Monday, April 23, 2007
Monday, April 09, 2007
Drawing Night in the USA
Drawing night happened after JG and I did the Art Walk. On the first Friday of every month in Richmond, all the cool galleries have openings. Some have snacks, some don't. Some you go to because they have snacks, some you go to in spite of the fact that they don't have snacks. So, we looked at a bunch of art (word to Travis Robertson and Nonesuch) then we came home and made some guided meditations on paper. I meditated on the advertising tactics of Liberty Mutual Tax Service; Jeff meditated on a boat stuck in a tree. Etc. Drawings 1 & 3 by ET, 2 & 4 by JG.

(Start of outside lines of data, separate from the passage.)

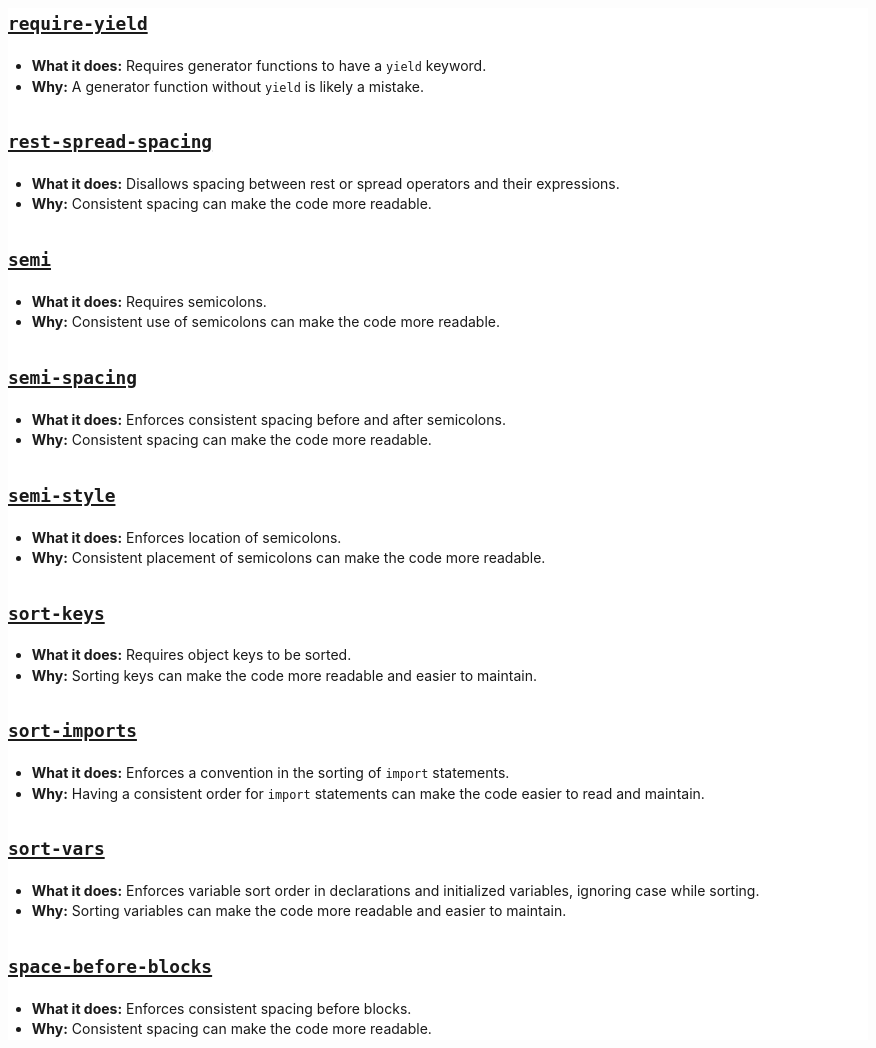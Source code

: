 ## [`require-yield`](https://eslint.org/docs/latest/rules/require-yield)
- **What it does:** Requires generator functions to have a `yield` keyword.
- **Why:** A generator function without `yield` is likely a mistake.

## [`rest-spread-spacing`](https://eslint.org/docs/latest/rules/rest-spread-spacing)
- **What it does:** Disallows spacing between rest or spread operators and their expressions.
- **Why:** Consistent spacing can make the code more readable.

## [`semi`](https://eslint.org/docs/latest/rules/semi)
- **What it does:** Requires semicolons.
- **Why:** Consistent use of semicolons can make the code more readable.

## [`semi-spacing`](https://eslint.org/docs/latest/rules/semi-spacing)
- **What it does:** Enforces consistent spacing before and after semicolons.
- **Why:** Consistent spacing can make the code more readable.

## [`semi-style`](https://eslint.org/docs/latest/rules/semi-style)
- **What it does:** Enforces location of semicolons.
- **Why:** Consistent placement of semicolons can make the code more readable.

## [`sort-keys`](https://eslint.org/docs/latest/rules/sort-keys)
- **What it does:** Requires object keys to be sorted.
- **Why:** Sorting keys can make the code more readable and easier to maintain.

## [`sort-imports`](https://eslint.org/docs/latest/rules/sort-imports)
- **What it does:** Enforces a convention in the sorting of `import` statements.
- **Why:** Having a consistent order for `import` statements can make the code easier to read and maintain.

## [`sort-vars`](https://eslint.org/docs/latest/rules/sort-vars)
- **What it does:** Enforces variable sort order in declarations and initialized variables, ignoring case while sorting.
- **Why:** Sorting variables can make the code more readable and easier to maintain.

## [`space-before-blocks`](https://eslint.org/docs/latest/rules/space-before-blocks)
- **What it does:** Enforces consistent spacing before blocks.
- **Why:** Consistent spacing can make the code more readable.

I have been home for exactly two weeks after being away from home for about six weeks. "So, how is being back?" I love it. One of the goals of such trips, for me, is usually to make me feel better about where I am when I'm not feeling so great about it, and it has yet to not work. Where Richmond was once feeling alienating, it is now a place full of friends; where it was once cold and crappy, it is now Spring. The latter is verifiably true and the former is definitely a little rose-colored, but nevertheless I am in the mood to put some energy into the world rather than let myself get sapped dry. May it last at least until the summertime!

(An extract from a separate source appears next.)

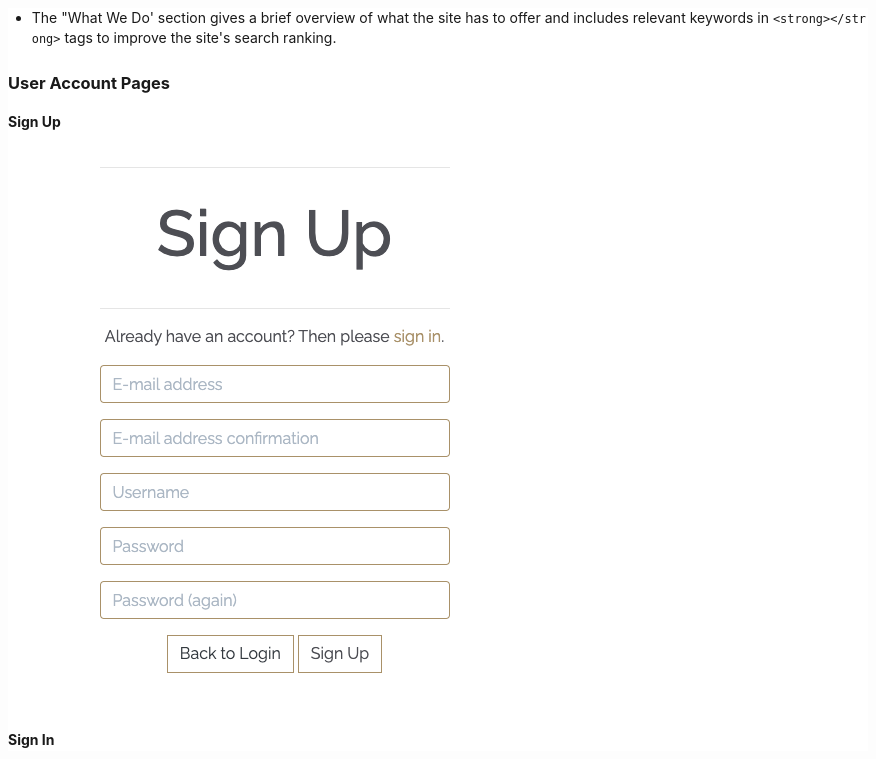 - The "What We Do' section gives a brief overview of what the site has to offer and includes relevant keywords in `<strong></strong>` tags to improve the site's search ranking.

### User Account Pages

**Sign Up**

![Sign Up](docs/readme_images/features/sign_up.png)

**Sign In**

Also, I am now a person who has visited countries in whose languages she is not fluent. That's not something I could say before. The isolating, bewildering feeling of being for the most part clueless about what is happening is a new one. A good one, though! What a good thing to learn to deal with. Feeling out of your element makes you both understand other elements and appreciate your own element when it is near. I knew I was near my element as soon as the plane came out of the clouds over Baltimore and all I could see were miles of suburbs, stripmalls, roads, rectangular divisions of land. I felt instantly comfortable and at home, and then quickly guilty. The sprawling alienation of American culture! This is what I longed for? YES. After two weeks in Europe with everyone in small apartments and small cars, most roads narrow, cities with confusing layouts, highway signs with half as much information, it was all I wanted: SPACE. Grids. All the information I needed communicated obviously and instantly to me. Instantly, because I was tired of a casual, patient European attitude. I had things to do do do, and needed what I needed right then then then.

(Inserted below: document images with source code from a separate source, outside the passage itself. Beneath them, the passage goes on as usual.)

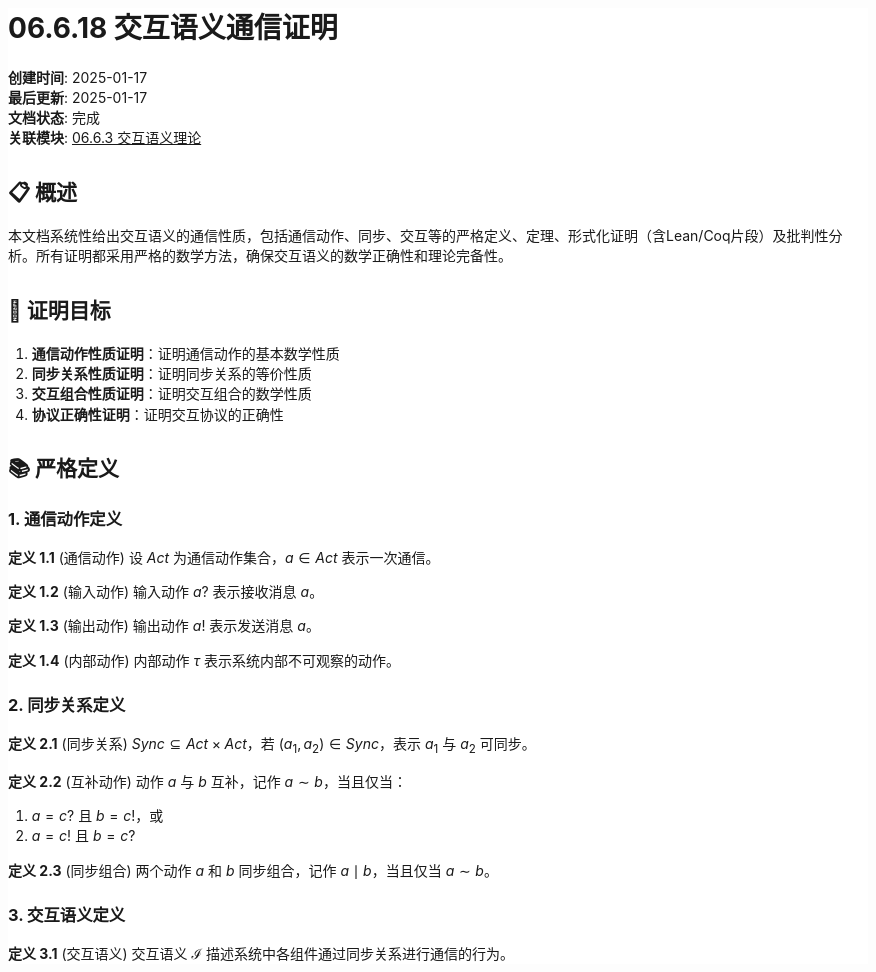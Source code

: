 # 06.6.18 交互语义通信证明

**创建时间**: 2025-01-17  
**最后更新**: 2025-01-17  
**文档状态**: 完成  
**关联模块**: [06.6.3 交互语义理论](./06.6.3_Interaction_Semantics.md)

## 📋 概述

本文档系统性给出交互语义的通信性质，包括通信动作、同步、交互等的严格定义、定理、形式化证明（含Lean/Coq片段）及批判性分析。所有证明都采用严格的数学方法，确保交互语义的数学正确性和理论完备性。

## 🎯 证明目标

1. **通信动作性质证明**：证明通信动作的基本数学性质
2. **同步关系性质证明**：证明同步关系的等价性质
3. **交互组合性质证明**：证明交互组合的数学性质
4. **协议正确性证明**：证明交互协议的正确性

## 📚 严格定义

### 1. 通信动作定义

**定义 1.1** (通信动作)
设 $Act$ 为通信动作集合，$a \in Act$ 表示一次通信。

**定义 1.2** (输入动作)
输入动作 $a?$ 表示接收消息 $a$。

**定义 1.3** (输出动作)
输出动作 $a!$ 表示发送消息 $a$。

**定义 1.4** (内部动作)
内部动作 $\tau$ 表示系统内部不可观察的动作。

### 2. 同步关系定义

**定义 2.1** (同步关系)
$Sync \subseteq Act \times Act$，若 $(a_1, a_2) \in Sync$，表示 $a_1$ 与 $a_2$ 可同步。

**定义 2.2** (互补动作)
动作 $a$ 与 $b$ 互补，记作 $a \sim b$，当且仅当：

1. $a = c?$ 且 $b = c!$，或
2. $a = c!$ 且 $b = c?$

**定义 2.3** (同步组合)
两个动作 $a$ 和 $b$ 同步组合，记作 $a \mid b$，当且仅当 $a \sim b$。

### 3. 交互语义定义

**定义 3.1** (交互语义)
交互语义 $\mathcal{I}$ 描述系统中各组件通过同步关系进行通信的行为。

Yes, revealed to me most of all while out of my element was the nature of my own impatient and claustrophobic element. The cause of my neuroses is less clear; I'm no psychologist. It's probably no more complicated than I can guess, and all the insidious hallmarks of American ideology are simply manifesting themselves through me in obvious ways. As radical as I ever claim to be, I have seen my own visceral Americanness and have to recognize that I can never understand all the ways my culture influences the way I think and feel. How irritating! I want to be in control, with pure impulses untainted by conditioning! Well, that'll never happen. Might as well start off with the need for Control as the first thing to go. Let this be a lesson I learn from my experiences as a foreigner: things will happen in their own way, without your understanding or control, if you let them.

I have more complicated feelings and reflections on this matter, but can't really go there. Have I ever gone there for more than a few paragraphs? I'd like to think that my gift is not for elaborate explanations, but brief vignets that nevertheless try to cut to the heart of the matter. Always a journalist, never a novelist. Nurture your strengths and ignore your weaknesses, that's me.